### Exercise
What is needed is an exact transcription of every entry below, with the pictures left out.

═══ Data provided ═══

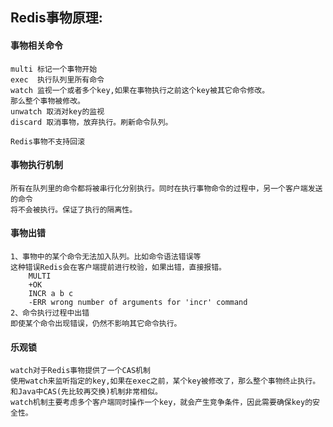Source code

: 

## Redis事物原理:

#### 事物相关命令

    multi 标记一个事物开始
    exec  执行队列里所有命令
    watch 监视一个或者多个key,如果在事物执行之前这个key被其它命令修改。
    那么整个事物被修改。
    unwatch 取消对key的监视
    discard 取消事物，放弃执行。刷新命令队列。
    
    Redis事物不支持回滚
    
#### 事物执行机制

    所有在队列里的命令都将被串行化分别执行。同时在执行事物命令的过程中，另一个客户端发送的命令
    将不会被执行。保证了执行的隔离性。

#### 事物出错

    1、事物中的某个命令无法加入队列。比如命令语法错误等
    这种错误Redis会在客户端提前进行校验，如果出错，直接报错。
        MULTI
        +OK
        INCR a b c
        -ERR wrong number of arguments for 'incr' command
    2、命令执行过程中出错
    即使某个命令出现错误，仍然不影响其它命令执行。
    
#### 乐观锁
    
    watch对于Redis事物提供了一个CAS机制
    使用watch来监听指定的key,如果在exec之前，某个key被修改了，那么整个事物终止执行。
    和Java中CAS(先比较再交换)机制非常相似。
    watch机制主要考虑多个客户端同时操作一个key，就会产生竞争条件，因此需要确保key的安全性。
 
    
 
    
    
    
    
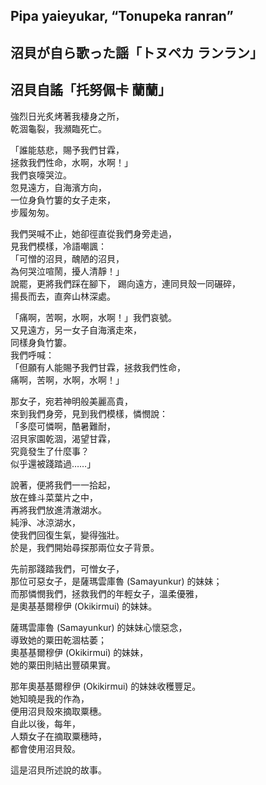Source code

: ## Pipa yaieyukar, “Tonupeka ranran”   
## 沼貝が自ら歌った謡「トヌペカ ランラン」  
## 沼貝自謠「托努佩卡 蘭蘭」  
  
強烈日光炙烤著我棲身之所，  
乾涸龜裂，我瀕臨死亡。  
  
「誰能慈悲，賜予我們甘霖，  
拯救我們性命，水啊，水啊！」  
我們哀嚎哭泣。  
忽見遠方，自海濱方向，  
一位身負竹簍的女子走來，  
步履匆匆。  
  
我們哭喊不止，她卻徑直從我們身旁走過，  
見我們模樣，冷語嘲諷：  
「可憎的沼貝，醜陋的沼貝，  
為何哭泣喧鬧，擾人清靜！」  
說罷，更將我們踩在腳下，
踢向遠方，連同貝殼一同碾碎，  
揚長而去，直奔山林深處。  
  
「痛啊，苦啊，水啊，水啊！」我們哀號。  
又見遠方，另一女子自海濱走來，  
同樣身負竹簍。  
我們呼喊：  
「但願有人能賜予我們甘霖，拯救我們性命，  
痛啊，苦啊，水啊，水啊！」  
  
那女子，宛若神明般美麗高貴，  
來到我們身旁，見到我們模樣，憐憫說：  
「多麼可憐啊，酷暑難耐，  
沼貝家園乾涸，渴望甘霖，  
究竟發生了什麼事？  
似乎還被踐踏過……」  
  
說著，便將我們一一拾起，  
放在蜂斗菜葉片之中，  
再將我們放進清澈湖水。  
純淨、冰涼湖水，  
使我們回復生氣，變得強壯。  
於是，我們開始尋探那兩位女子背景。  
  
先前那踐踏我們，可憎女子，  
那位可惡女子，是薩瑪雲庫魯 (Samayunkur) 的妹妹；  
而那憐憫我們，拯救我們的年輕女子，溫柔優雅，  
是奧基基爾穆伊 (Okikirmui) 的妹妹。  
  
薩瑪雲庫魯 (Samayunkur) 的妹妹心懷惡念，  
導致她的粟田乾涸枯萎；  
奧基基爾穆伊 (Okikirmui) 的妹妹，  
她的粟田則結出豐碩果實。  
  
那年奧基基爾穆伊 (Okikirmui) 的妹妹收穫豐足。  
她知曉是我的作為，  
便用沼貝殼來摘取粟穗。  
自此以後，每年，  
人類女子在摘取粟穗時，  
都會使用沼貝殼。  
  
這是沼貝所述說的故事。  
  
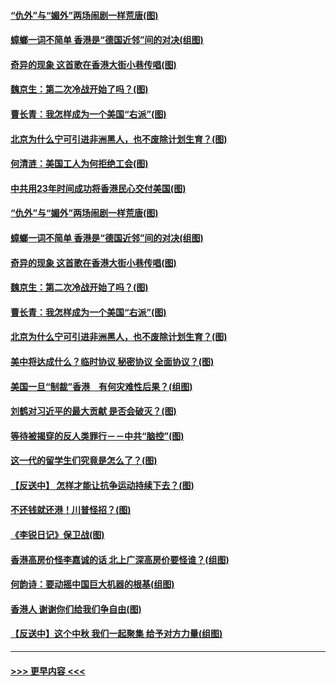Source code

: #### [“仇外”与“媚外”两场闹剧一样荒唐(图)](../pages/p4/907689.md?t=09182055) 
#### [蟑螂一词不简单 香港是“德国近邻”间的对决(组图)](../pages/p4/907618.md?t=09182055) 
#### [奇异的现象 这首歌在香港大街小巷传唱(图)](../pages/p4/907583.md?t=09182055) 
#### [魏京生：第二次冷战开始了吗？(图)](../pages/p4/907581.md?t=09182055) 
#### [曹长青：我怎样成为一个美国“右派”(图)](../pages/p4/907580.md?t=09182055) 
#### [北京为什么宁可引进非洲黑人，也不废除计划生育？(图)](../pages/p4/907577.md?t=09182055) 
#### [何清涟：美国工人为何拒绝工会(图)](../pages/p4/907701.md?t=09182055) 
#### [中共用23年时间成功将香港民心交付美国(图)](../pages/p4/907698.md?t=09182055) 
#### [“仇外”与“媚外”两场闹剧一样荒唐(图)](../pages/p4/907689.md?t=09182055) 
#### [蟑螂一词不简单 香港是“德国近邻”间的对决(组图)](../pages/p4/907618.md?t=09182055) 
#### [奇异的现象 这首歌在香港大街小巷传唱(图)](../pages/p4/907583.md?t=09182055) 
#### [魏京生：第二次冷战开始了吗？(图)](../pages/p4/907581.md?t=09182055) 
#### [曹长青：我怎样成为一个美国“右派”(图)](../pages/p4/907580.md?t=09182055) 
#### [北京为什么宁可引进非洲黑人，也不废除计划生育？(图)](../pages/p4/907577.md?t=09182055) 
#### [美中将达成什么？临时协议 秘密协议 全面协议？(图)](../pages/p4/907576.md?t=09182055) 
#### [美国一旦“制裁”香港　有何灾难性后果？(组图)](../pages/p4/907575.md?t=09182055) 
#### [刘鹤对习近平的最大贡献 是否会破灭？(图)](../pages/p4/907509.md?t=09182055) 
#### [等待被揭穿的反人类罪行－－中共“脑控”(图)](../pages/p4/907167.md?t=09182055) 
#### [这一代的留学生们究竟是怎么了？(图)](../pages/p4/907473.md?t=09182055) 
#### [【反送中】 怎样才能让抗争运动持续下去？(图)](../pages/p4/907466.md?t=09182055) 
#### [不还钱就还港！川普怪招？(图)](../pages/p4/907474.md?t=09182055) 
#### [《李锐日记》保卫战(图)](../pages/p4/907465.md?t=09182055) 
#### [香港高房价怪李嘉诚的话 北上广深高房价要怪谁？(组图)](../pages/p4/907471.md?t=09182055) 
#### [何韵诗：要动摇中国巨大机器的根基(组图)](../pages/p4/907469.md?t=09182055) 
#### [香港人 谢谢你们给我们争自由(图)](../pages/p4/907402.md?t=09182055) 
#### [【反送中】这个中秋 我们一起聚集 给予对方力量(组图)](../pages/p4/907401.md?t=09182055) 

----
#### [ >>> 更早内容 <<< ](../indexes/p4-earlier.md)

═══

### Solved exercise
Source code

: 

## Redis事物原理:

#### 事物相关命令

    multi 标记一个事物开始
    exec  执行队列里所有命令
    watch 监视一个或者多个key,如果在事物执行之前这个key被其它命令修改。
    那么整个事物被修改。
    unwatch 取消对key的监视
    discard 取消事物，放弃执行。刷新命令队列。
    
    Redis事物不支持回滚
    
#### 事物执行机制

    所有在队列里的命令都将被串行化分别执行。同时在执行事物命令的过程中，另一个客户端发送的命令
    将不会被执行。保证了执行的隔离性。

#### 事物出错

    1、事物中的某个命令无法加入队列。比如命令语法错误等
    这种错误Redis会在客户端提前进行校验，如果出错，直接报错。
        MULTI
        +OK
        INCR a b c
        -ERR wrong number of arguments for 'incr' command
    2、命令执行过程中出错
    即使某个命令出现错误，仍然不影响其它命令执行。
    
#### 乐观锁
    
    watch对于Redis事物提供了一个CAS机制
    使用watch来监听指定的key,如果在exec之前，某个key被修改了，那么整个事物终止执行。
    和Java中CAS(先比较再交换)机制非常相似。
    watch机制主要考虑多个客户端同时操作一个key，就会产生竞争条件，因此需要确保key的安全性。
 
    
 
    
    
    
    
Source code

: ## Pipa yaieyukar, “Tonupeka ranran”   
## 沼貝が自ら歌った謡「トヌペカ ランラン」  
## 沼貝自謠「托努佩卡 蘭蘭」  
  
強烈日光炙烤著我棲身之所，  
乾涸龜裂，我瀕臨死亡。  
  
「誰能慈悲，賜予我們甘霖，  
拯救我們性命，水啊，水啊！」  
我們哀嚎哭泣。  
忽見遠方，自海濱方向，  
一位身負竹簍的女子走來，  
步履匆匆。  
  
我們哭喊不止，她卻徑直從我們身旁走過，  
見我們模樣，冷語嘲諷：  
「可憎的沼貝，醜陋的沼貝，  
為何哭泣喧鬧，擾人清靜！」  
說罷，更將我們踩在腳下，
踢向遠方，連同貝殼一同碾碎，  
揚長而去，直奔山林深處。  
  
「痛啊，苦啊，水啊，水啊！」我們哀號。  
又見遠方，另一女子自海濱走來，  
同樣身負竹簍。  
我們呼喊：  
「但願有人能賜予我們甘霖，拯救我們性命，  
痛啊，苦啊，水啊，水啊！」  
  
那女子，宛若神明般美麗高貴，  
來到我們身旁，見到我們模樣，憐憫說：  
「多麼可憐啊，酷暑難耐，  
沼貝家園乾涸，渴望甘霖，  
究竟發生了什麼事？  
似乎還被踐踏過……」  
  
說著，便將我們一一拾起，  
放在蜂斗菜葉片之中，  
再將我們放進清澈湖水。  
純淨、冰涼湖水，  
使我們回復生氣，變得強壯。  
於是，我們開始尋探那兩位女子背景。  
  
先前那踐踏我們，可憎女子，  
那位可惡女子，是薩瑪雲庫魯 (Samayunkur) 的妹妹；  
而那憐憫我們，拯救我們的年輕女子，溫柔優雅，  
是奧基基爾穆伊 (Okikirmui) 的妹妹。  
  
薩瑪雲庫魯 (Samayunkur) 的妹妹心懷惡念，  
導致她的粟田乾涸枯萎；  
奧基基爾穆伊 (Okikirmui) 的妹妹，  
她的粟田則結出豐碩果實。  
  
那年奧基基爾穆伊 (Okikirmui) 的妹妹收穫豐足。  
她知曉是我的作為，  
便用沼貝殼來摘取粟穗。  
自此以後，每年，  
人類女子在摘取粟穗時，  
都會使用沼貝殼。  
  
這是沼貝所述說的故事。  
  
Source code

: #### [“仇外”与“媚外”两场闹剧一样荒唐(图)](../pages/p4/907689.md?t=09182055) 
#### [蟑螂一词不简单 香港是“德国近邻”间的对决(组图)](../pages/p4/907618.md?t=09182055) 
#### [奇异的现象 这首歌在香港大街小巷传唱(图)](../pages/p4/907583.md?t=09182055) 
#### [魏京生：第二次冷战开始了吗？(图)](../pages/p4/907581.md?t=09182055) 
#### [曹长青：我怎样成为一个美国“右派”(图)](../pages/p4/907580.md?t=09182055) 
#### [北京为什么宁可引进非洲黑人，也不废除计划生育？(图)](../pages/p4/907577.md?t=09182055) 
#### [何清涟：美国工人为何拒绝工会(图)](../pages/p4/907701.md?t=09182055) 
#### [中共用23年时间成功将香港民心交付美国(图)](../pages/p4/907698.md?t=09182055) 
#### [“仇外”与“媚外”两场闹剧一样荒唐(图)](../pages/p4/907689.md?t=09182055) 
#### [蟑螂一词不简单 香港是“德国近邻”间的对决(组图)](../pages/p4/907618.md?t=09182055) 
#### [奇异的现象 这首歌在香港大街小巷传唱(图)](../pages/p4/907583.md?t=09182055) 
#### [魏京生：第二次冷战开始了吗？(图)](../pages/p4/907581.md?t=09182055) 
#### [曹长青：我怎样成为一个美国“右派”(图)](../pages/p4/907580.md?t=09182055) 
#### [北京为什么宁可引进非洲黑人，也不废除计划生育？(图)](../pages/p4/907577.md?t=09182055) 
#### [美中将达成什么？临时协议 秘密协议 全面协议？(图)](../pages/p4/907576.md?t=09182055) 
#### [美国一旦“制裁”香港　有何灾难性后果？(组图)](../pages/p4/907575.md?t=09182055) 
#### [刘鹤对习近平的最大贡献 是否会破灭？(图)](../pages/p4/907509.md?t=09182055) 
#### [等待被揭穿的反人类罪行－－中共“脑控”(图)](../pages/p4/907167.md?t=09182055) 
#### [这一代的留学生们究竟是怎么了？(图)](../pages/p4/907473.md?t=09182055) 
#### [【反送中】 怎样才能让抗争运动持续下去？(图)](../pages/p4/907466.md?t=09182055) 
#### [不还钱就还港！川普怪招？(图)](../pages/p4/907474.md?t=09182055) 
#### [《李锐日记》保卫战(图)](../pages/p4/907465.md?t=09182055) 
#### [香港高房价怪李嘉诚的话 北上广深高房价要怪谁？(组图)](../pages/p4/907471.md?t=09182055) 
#### [何韵诗：要动摇中国巨大机器的根基(组图)](../pages/p4/907469.md?t=09182055) 
#### [香港人 谢谢你们给我们争自由(图)](../pages/p4/907402.md?t=09182055) 
#### [【反送中】这个中秋 我们一起聚集 给予对方力量(组图)](../pages/p4/907401.md?t=09182055) 

----
#### [ >>> 更早内容 <<< ](../indexes/p4-earlier.md)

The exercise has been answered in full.